After the election of Taiwanese President Lai Ching-te in January, political leaders from Beijing to Washington all asserted he’d lean toward what they called “Taiwan’s independence.” And for this presupposed tendency, the Chinese Communist Party and state-controlled media labeled Lai a “destroyer of peace,” vowing that the little island nation’s “reunification” with China was looming.

As a sort of preemptive measure, after Lai’s victory, U.S.-president Joe Biden said that Washington wouldn’t support any sort of declaration of independence, highlighting that his administration seeks to maintain the status quo between the two nations. Biden thereby reiterated the U.S.’s One-China Policy, which “acknowledges” Beijing’s assertion that Taiwan is a part of the People’s Republic of China (PRC) without agreeing to this claim. 

Contrary to Beijing claims and Washington warnings, however, Lai and his Democratic Progressive Party haven’t shown any inclination toward changing the status quo. Both Lai and outgoing president Tsai Ing-wen say that Taiwan — under the full name “Republic of China” (ROC) — is already an independent state going back to 1912, and thus doesn’t have to seek independence.

As a matter of fact, according to a report issued by the British parliament’s foreign committee last August, Taiwan does, indeed, possess all necessary markers of statehood: a territory, a people, a functioning government and the ability to form foreign relations.

Many countries around the globe maintain quasi-diplomatic relations with the island, and their engagement with Taipei has only increased in the last couple years — not least because the world has grown aware of Beijing’s belligerence toward the island and its inhabitants. However, as it stands, Taiwan has only 12 real diplomatic partners left. And if it were to one day be left with no such partners, it would cease to exist as a state and Beijing could claim it.

Having said all this, however, there is, indeed, talk of independence in Taiwan — though not from the PRC but rather the ROC itself. And there’s an argument to be made that the island’s Indigenous tribes may well hold the key.

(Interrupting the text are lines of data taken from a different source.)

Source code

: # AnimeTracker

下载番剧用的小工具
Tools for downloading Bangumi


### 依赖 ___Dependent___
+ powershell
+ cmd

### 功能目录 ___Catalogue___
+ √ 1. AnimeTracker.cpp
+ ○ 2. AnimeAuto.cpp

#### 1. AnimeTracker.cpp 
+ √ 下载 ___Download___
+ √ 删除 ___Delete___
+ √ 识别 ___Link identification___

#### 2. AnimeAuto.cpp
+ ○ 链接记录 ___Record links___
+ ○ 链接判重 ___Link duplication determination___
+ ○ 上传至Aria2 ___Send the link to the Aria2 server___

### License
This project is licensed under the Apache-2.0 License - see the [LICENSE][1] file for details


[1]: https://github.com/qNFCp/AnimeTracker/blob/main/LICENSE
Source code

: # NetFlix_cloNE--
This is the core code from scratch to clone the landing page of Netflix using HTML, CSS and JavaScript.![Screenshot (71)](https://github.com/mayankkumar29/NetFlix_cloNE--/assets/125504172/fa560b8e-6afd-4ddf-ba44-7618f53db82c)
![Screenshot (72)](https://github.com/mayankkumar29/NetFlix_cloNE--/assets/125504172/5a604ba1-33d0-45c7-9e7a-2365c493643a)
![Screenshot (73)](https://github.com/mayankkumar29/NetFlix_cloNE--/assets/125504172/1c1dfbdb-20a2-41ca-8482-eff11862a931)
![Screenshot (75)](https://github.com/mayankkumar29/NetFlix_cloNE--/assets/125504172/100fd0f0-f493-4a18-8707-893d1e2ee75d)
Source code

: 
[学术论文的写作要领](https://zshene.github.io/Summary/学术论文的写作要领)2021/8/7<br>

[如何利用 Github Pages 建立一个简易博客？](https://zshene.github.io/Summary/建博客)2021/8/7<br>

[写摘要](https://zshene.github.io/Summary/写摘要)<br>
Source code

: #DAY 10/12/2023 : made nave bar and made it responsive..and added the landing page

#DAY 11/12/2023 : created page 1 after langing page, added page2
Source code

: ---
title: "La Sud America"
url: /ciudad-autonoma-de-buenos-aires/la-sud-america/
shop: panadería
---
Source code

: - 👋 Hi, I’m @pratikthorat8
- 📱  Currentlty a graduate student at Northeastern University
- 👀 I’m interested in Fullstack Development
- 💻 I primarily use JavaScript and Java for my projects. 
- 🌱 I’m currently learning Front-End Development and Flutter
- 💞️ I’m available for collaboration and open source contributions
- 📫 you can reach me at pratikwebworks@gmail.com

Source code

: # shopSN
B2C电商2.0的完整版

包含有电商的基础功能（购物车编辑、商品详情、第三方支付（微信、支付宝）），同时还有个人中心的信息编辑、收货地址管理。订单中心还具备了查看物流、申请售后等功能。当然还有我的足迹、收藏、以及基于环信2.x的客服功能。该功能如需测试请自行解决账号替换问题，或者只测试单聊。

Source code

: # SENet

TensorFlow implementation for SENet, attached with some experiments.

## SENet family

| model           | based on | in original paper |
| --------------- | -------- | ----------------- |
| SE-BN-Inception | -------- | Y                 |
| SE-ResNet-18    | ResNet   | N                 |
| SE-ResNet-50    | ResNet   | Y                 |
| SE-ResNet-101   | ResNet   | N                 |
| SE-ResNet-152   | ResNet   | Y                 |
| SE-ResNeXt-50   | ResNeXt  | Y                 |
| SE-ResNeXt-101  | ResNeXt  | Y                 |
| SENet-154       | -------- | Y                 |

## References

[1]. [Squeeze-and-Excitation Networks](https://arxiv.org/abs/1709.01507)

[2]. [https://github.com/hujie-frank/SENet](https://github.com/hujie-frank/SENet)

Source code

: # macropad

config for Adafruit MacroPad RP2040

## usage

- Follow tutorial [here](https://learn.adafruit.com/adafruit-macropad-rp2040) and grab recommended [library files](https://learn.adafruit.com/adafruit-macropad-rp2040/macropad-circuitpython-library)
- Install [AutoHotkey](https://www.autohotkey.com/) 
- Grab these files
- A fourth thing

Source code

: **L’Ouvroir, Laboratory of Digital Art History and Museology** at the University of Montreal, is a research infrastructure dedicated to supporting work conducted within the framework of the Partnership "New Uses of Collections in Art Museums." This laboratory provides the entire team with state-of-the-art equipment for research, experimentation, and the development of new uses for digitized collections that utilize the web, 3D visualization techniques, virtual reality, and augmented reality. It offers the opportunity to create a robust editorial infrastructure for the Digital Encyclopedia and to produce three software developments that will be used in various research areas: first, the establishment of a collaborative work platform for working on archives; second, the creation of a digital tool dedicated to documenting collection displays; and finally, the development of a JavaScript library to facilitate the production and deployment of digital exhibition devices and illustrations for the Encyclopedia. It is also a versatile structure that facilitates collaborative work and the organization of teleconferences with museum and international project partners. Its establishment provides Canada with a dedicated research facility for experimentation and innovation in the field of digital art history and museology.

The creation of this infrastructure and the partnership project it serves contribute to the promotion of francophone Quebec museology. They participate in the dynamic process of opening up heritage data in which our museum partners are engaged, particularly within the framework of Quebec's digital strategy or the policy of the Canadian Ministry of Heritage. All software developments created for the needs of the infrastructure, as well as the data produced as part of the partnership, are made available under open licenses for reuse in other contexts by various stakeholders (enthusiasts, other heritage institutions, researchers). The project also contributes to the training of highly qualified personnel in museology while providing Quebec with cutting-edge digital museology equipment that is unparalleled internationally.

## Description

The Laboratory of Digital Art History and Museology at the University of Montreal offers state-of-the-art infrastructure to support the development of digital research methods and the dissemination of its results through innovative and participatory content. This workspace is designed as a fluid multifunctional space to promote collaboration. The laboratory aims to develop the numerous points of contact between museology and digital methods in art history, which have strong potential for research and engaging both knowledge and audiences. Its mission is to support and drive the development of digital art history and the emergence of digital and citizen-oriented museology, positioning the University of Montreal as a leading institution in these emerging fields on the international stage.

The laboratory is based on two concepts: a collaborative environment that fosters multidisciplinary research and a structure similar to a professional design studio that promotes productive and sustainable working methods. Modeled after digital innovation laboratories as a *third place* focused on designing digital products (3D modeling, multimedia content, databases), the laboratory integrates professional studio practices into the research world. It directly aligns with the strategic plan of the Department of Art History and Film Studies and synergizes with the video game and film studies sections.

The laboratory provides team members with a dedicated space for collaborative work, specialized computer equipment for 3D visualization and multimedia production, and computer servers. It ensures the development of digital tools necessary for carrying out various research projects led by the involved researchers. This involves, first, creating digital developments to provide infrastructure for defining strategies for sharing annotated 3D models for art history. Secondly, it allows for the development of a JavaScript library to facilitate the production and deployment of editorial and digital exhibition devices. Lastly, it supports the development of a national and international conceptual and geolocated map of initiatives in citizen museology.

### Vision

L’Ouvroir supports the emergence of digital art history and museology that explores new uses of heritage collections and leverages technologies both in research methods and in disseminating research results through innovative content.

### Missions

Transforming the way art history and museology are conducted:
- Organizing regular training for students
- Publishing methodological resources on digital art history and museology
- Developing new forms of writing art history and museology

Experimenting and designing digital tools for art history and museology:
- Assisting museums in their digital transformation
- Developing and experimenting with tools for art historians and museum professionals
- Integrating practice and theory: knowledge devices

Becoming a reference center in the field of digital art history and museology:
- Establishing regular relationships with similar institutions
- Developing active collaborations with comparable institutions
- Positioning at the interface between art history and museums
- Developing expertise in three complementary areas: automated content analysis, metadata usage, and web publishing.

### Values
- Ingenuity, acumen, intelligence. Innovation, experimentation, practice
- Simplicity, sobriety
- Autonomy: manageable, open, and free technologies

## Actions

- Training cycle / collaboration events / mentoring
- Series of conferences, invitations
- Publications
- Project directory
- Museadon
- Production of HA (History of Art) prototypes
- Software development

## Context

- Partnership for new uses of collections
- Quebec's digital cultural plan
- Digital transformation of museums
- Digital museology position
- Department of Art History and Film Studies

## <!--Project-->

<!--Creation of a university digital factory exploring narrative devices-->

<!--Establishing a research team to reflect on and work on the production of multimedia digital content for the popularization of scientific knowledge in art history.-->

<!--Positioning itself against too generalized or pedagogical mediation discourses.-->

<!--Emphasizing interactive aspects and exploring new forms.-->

Taiwan became part of the ROC after World War II, when Japan had to surrender all its former colonies. But just two years later, another defeat loomed: The ROC’s nationalist leader Chiang Kai-shek lost the civil war against Mao Zedong and retreated to Taiwan with his around 2 million followers. Not welcomed there, he erected a military dictatorship that subjugated the whole population, including the island’s 16 Indigenous tribes that had been living there for six millennia.

And today, thoughts of independence from Chiang’s ROC also come from within these Indigenous groups who never really considered themselves to be a part of China to begin with — whether in its imperial, nationalist or communist iterations.

“The only possibility for Taiwan to truly achieve independence from China’s grasp is, in theory, only to first allow the Indigenous tribes of Taiwan to establish an independent nation named ‘Formosa,’” said Chuan-ju Cheng, an associate professor of Indigenous studies at the Taipei University of Education, alluding to the name the Portuguese gave the island when they sailed past it. After that, “the Han people of Taiwan could join the new state,” added Cheng, who is herself a member of the Truku nation in the Hualien mountains to the island’s east.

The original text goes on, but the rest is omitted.